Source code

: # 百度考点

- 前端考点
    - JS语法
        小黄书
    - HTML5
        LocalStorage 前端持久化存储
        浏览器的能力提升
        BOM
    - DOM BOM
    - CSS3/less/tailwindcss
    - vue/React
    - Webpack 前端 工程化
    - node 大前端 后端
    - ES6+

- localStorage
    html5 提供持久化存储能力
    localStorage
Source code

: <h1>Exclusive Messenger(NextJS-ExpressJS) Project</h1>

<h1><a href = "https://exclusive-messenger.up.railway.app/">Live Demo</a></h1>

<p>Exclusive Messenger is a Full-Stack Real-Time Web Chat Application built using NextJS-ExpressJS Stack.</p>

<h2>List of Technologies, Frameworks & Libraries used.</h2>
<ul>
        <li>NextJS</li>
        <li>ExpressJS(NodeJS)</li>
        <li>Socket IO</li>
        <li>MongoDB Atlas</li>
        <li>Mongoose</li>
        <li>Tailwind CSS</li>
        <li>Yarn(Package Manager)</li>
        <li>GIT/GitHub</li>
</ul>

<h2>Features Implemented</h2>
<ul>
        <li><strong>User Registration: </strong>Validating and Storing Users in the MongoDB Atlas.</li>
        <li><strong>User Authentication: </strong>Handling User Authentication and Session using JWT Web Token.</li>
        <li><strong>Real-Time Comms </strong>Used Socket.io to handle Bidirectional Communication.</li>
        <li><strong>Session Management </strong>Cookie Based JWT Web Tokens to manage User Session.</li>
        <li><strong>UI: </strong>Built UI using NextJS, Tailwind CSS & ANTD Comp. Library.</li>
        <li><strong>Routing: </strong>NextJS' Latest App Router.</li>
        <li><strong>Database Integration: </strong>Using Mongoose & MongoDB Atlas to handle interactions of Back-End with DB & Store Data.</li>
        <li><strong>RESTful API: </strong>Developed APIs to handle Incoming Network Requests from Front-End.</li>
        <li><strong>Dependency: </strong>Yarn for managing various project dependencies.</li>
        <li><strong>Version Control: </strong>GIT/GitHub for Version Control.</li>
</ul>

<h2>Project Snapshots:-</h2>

> [YOUR ASSIGNMENT]: Extract all lines of the records above that include "Mongoose".

> [TASK RESPONSE]:
        <li>Mongoose</li>
        <li><strong>Database Integration: </strong>Using Mongoose & MongoDB Atlas to handle interactions of Back-End with DB & Store Data.</li>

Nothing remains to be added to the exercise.